Robust Auto-Weighted Multi-View Clustering

Authors: Pengzhen Ren, Yun Xiao, Pengfei Xu, Jun Guo, Xiaojiang Chen, Xin Wang, Dingyi Fang

IJCAI 2018 | Conference PDF | Archive PDF | Plain Text | LLM Run Details

Reproducibility Variable Result LLM Response
Research Type Experimental We conduct extensive experiments to confirm the superiority and robustness of the proposed algorithm.
Researcher Affiliation Academia Pengzhen Ren, Yun Xiao , Pengfei Xu, Jun Guo, Xiaojiang Chen, Xin Wang, Dingyi Fang School of Information Science and Technology, Northwest University, Xi an 710127, P.R. China pengzhenr@stumail.nwu.edu.cn, yxiao@nwu.edu.cn, xpfu@nwu.edu.cn, guojun@nwu.edu.cn, xjchen@nwu.edu.cn, xinwang@nwu.edu.cn, dyf@nwu.edu.cn
Pseudocode Yes Algorithm 1 The algorithm of Robust Auto-Weighted multi-view Clustering (RAMC) in Eq. (4)

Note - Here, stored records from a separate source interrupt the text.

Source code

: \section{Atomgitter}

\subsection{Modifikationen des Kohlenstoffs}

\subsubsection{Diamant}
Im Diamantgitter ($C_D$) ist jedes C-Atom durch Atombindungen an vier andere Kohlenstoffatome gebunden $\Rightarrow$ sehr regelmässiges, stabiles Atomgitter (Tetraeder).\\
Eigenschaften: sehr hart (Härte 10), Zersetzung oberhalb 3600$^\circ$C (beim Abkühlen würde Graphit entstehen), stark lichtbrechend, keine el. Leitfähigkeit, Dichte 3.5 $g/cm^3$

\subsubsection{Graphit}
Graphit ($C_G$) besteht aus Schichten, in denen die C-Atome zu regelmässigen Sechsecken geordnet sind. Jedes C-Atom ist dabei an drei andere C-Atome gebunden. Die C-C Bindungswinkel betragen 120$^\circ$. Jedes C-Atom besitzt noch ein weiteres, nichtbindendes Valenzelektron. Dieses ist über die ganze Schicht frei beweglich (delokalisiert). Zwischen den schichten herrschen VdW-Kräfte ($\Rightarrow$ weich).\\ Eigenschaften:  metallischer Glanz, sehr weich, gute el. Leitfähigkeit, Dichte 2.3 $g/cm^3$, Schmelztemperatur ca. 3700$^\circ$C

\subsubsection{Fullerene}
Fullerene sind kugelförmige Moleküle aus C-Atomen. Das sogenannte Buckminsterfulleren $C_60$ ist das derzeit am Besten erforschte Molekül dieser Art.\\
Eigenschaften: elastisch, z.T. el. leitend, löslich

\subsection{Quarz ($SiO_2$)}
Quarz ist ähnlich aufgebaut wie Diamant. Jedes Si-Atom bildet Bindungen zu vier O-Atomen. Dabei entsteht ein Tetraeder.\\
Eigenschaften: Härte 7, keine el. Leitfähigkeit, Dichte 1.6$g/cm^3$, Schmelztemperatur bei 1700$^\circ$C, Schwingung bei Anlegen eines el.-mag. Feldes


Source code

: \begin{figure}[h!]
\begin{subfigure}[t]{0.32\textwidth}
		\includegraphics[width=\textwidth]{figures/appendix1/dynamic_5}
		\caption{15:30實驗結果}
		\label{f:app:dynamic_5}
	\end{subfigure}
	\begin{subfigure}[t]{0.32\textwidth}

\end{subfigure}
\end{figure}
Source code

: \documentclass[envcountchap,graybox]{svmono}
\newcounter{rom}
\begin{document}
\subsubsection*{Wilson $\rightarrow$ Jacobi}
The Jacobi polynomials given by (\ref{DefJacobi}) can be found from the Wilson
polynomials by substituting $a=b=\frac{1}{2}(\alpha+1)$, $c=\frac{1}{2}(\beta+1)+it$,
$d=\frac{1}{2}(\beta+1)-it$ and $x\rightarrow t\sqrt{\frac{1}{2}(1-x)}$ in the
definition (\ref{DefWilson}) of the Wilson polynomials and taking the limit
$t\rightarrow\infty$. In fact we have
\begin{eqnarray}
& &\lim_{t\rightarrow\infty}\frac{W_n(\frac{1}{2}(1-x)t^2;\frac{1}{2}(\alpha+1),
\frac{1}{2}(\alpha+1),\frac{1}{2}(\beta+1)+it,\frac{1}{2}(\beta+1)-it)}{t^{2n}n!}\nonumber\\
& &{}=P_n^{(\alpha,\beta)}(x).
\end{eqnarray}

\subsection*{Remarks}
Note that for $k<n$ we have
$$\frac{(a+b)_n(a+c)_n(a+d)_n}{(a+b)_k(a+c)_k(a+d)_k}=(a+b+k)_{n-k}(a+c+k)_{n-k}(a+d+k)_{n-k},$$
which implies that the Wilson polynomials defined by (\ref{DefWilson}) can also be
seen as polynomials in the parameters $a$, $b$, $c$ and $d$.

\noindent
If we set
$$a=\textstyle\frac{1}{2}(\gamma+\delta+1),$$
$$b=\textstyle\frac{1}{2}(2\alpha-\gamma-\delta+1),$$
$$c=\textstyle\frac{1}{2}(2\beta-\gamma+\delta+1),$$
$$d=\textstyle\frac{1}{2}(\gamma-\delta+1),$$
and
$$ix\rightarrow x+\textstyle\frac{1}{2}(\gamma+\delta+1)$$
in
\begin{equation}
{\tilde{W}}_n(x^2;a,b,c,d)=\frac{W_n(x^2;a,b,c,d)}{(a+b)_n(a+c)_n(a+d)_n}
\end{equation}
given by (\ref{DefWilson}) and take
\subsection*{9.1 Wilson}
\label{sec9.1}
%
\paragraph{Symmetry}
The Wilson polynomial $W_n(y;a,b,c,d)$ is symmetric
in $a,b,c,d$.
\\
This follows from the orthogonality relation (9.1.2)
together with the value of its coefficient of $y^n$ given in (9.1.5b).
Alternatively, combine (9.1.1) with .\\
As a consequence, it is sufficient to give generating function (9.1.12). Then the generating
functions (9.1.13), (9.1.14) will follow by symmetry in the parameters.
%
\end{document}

Open Source Code No The paper does not provide any specific link or statement regarding the availability of its source code.

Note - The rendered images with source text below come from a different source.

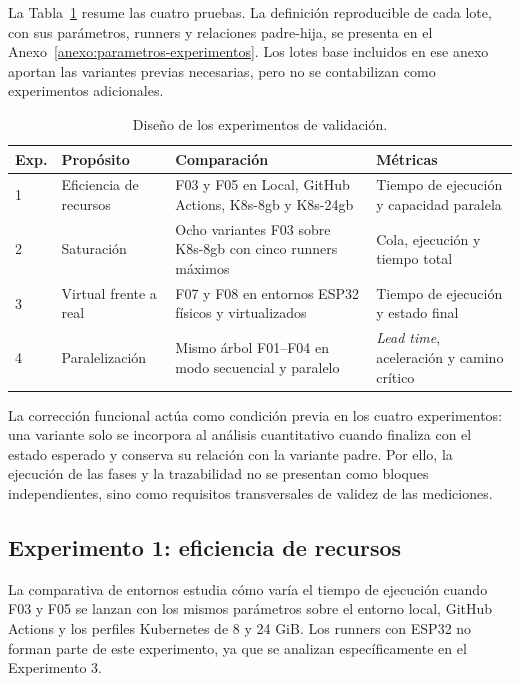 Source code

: La Tabla~\ref{tab:diseno-experimentos-validacion} resume las cuatro pruebas. La definición reproducible de cada lote, con sus parámetros, runners y relaciones padre-hija, se presenta en el Anexo~\ref{anexo:parametros-experimentos}. Los lotes base incluidos en ese anexo aportan las variantes previas necesarias, pero no se contabilizan como experimentos adicionales.

\begin{table}[htbp]
    \centering
    \caption{Diseño de los experimentos de validación.}
    \label{tab:diseno-experimentos-validacion}
    \begin{tabular}{p{}p{}p{}p{}}
        \hline
        \textbf{Exp.} & \textbf{Propósito} & \textbf{Comparación} & \textbf{Métricas} \\
        \hline
        1 & Eficiencia de recursos & F03 y F05 en Local, GitHub Actions, K8s-8gb y K8s-24gb & Tiempo de ejecución y capacidad paralela \\
        2 & Saturación & Ocho variantes F03 sobre K8s-8gb con cinco runners máximos & Cola, ejecución y tiempo total \\
        3 & Virtual frente a real & F07 y F08 en entornos ESP32 físicos y virtualizados & Tiempo de ejecución y estado final \\
        4 & Paralelización & Mismo árbol F01--F04 en modo secuencial y paralelo & \textit{Lead time}, aceleración y camino crítico \\
        \hline
    \end{tabular}
\end{table}

La corrección funcional actúa como condición previa en los cuatro experimentos: una variante solo se incorpora al análisis cuantitativo cuando finaliza con el estado esperado y conserva su relación con la variante padre. Por ello, la ejecución de las fases y la trazabilidad no se presentan como bloques independientes, sino como requisitos transversales de validez de las mediciones.

\subsection{Experimento 1: eficiencia de recursos}
\label{subsec:comparativa-entornos}

La comparativa de entornos estudia cómo varía el tiempo de ejecución cuando F03 y F05 se lanzan con los mismos parámetros sobre el entorno local, GitHub Actions y los perfiles Kubernetes de 8 y 24 GiB. Los runners con ESP32 no forman parte de este experimento, ya que se analizan específicamente en el Experimento 3.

Open Datasets Yes Following [Li et al., 2015], three widely used real-world multi-view datasets, MSRCv1 [Winn and Jojic, 2005], Caltech101 [Li et al., 2007] (following [Nie et al., 2017], two regular subsets Caltech101-7 and Caltech101-20 are used in our experiments) and Digits [Asuncion and Newman, 2007] are considered in the experiments.
Dataset Splits No The paper mentions using k-nearest neighbor method and setting parameter 'kappa', and evaluates performance using Purity and NMI, but it does not explicitly describe a separate validation dataset split or a cross-validation setup for hyperparameter tuning.
Hardware Specification No The paper does not provide any specific details about the hardware used for running the experiments.
Software Dependencies No The paper does not specify any software dependencies with version numbers.
Experiment Setup Yes Only one parameter κ needs to be set in this method, here the κ represents the number of neighbor nodes. ... In this paper, κ is fixed to 16. ... The clustering Purity and NMI are shown in solid line and dotted line with step size 0.5 and 0.1 respectively.